Duration of Patients' Visits to the Hospital Emergency Department

Zeynal Karaca; Herbert S Wong; Ryan L Mutter


BMC Emerg Med. 2012;12(15) 

In This Article


Length of stay (LOS) is perceived as an important indicator of quality of care in Emergency Departments (EDs).[1] Increased LOS at EDs may contribute to systematic problems in the delivery of efficient and high quality medical care in the U.S.[2] Increased LOS may mean that patients wait longer to see ED physicians and to obtain critical treatments and test results.[3] Among the thoughtful measures related to duration in the ED that are of interest to policymakers and providers are door to diagnostic time, door to treatment time (including the provision of pain medicine for certain conditions), ED arrival to ED departure time, and decision to admit to ED departure time for patients that are admitted. The Centers for Medicare & Medicaid Services (CMS) began data collection on three ED throughput timing measures on January 1, 2012.

There is a growing body of literature on the factors associated with longer ED LOS. Researchers deconstructed the association between static crowding measures (waiting room volume, census, number boarding, and inpatient occupancy) and waiting room, treatment, and boarding times experienced by ED patients.[4] The literature finds that when more people are waiting to be treated, intervals between phases of care at EDs lengthen and the waiting line becomes longer. This also illustrates the fundamental relationship between crowding (waiting lines) and delays in patient care.[5] ED LOS is positively associated with the hospital occupancy rate and number of emergency admissions.[6] The crowding factors increase waiting and boarding time but not treatment time.[7] Increasing numbers of low-complexity patients do not significantly lengthen the waiting time or ED LOS for higher complexity patients.[8] Certain census variables (e.g., the number of admissions from the ED per day) and the number of intensive care and cardiac telemetry units affect ED length of stay across many hospital settings.[9]

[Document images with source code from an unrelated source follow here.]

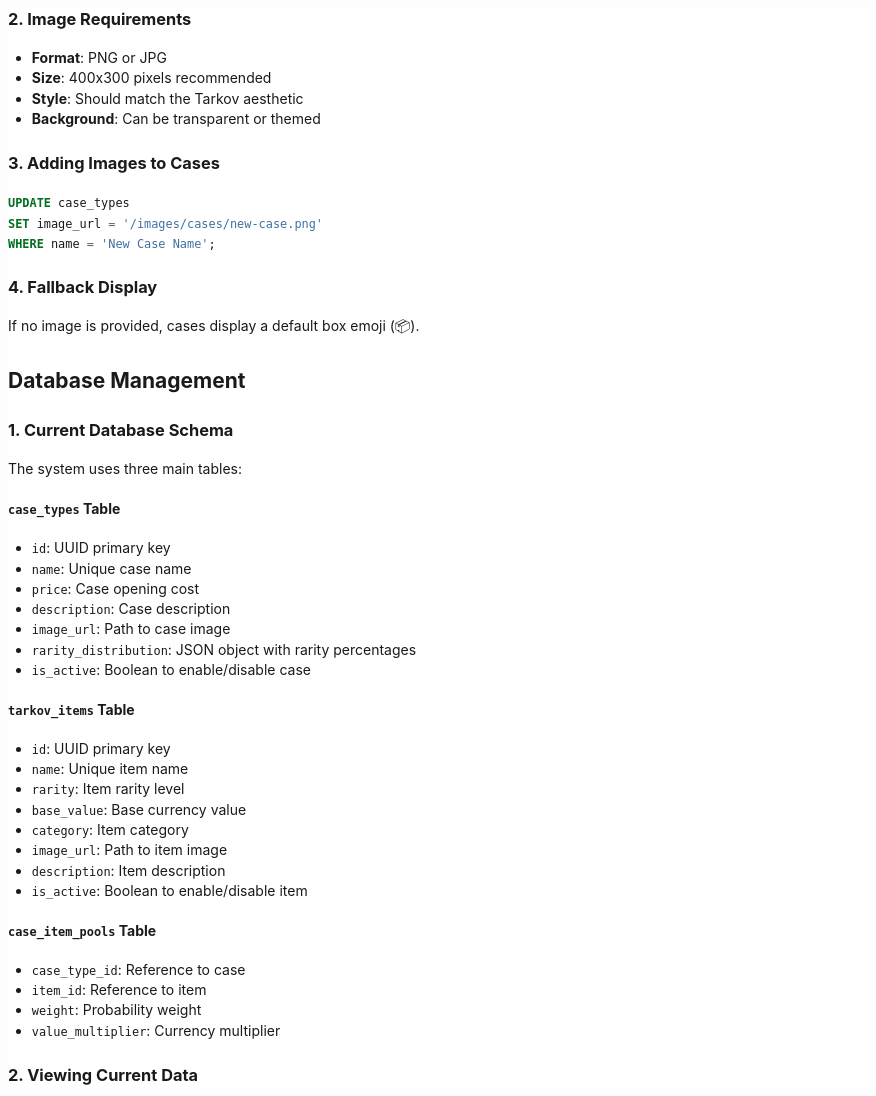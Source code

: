 ### 2. Image Requirements

- **Format**: PNG or JPG
- **Size**: 400x300 pixels recommended
- **Style**: Should match the Tarkov aesthetic
- **Background**: Can be transparent or themed

### 3. Adding Images to Cases

```sql
UPDATE case_types 
SET image_url = '/images/cases/new-case.png' 
WHERE name = 'New Case Name';
```

### 4. Fallback Display

If no image is provided, cases display a default box emoji (📦).

## Database Management

### 1. Current Database Schema

The system uses three main tables:

#### `case_types` Table
- `id`: UUID primary key
- `name`: Unique case name
- `price`: Case opening cost
- `description`: Case description
- `image_url`: Path to case image
- `rarity_distribution`: JSON object with rarity percentages
- `is_active`: Boolean to enable/disable case

#### `tarkov_items` Table
- `id`: UUID primary key
- `name`: Unique item name
- `rarity`: Item rarity level
- `base_value`: Base currency value
- `category`: Item category
- `image_url`: Path to item image
- `description`: Item description
- `is_active`: Boolean to enable/disable item

#### `case_item_pools` Table
- `case_type_id`: Reference to case
- `item_id`: Reference to item
- `weight`: Probability weight
- `value_multiplier`: Currency multiplier

### 2. Viewing Current Data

Increased LOS at EDs may contribute to ED crowding, which has become a major public health problem in the United States. ED crowding can contribute to poorer patient outcomes and to lost-demand for ED services (and the associated revenue) when patients leave without being seen.[10] ED crowding presents obvious operational and logistic problems for hospitals, and raises serious ethical concerns.[11,12] The moral problems posed by ED boarding and resultant crowding have a variety of undesirable consequences such as increased patient waiting times, decreased ability to protect patient privacy and confidentiality, impaired evaluation and treatment, and difficulties in delivering person-centered care.[13]

This study uses a previously unused data source that captures ED visits for entire states to explore ED LOS by admission hour, day of the week, patient volume, patient characteristics, hospital characteristics, and area characteristics. ED visits are limited to those in which the patients are treated and released (T&R), i.e., not admitted to the same hospital. The study contributes to the existing literature in the following important way: Existing studies examining emergency department LOS, crowding, and resource use generally employ data drawn from a sample of ED visits, obtained from a survey, or tracked as part of a before-after intervention study.[13] One of the largest of these data filesa is a nationally representative sample of 138,569 ED visits over a 5-year period.[2] In contrast, our data file includes 4.9 million ED visits in a single year. Healthcare policies designed to provide solutions to increased ED LOS, ED crowding, and related issues may produce better outcomes when they are based on large databases. Such large databases may shed light on the wide variations in utilization patterns of ED services and the significant differences in patient-related and market-specific factors.[14] Our findings may inform public and private policymakers on a broad range of issues including, but not limited to, Monday volume, impact of hospital bed size and hospital status on the average duration of T&R ED visits, and differences in duration by race.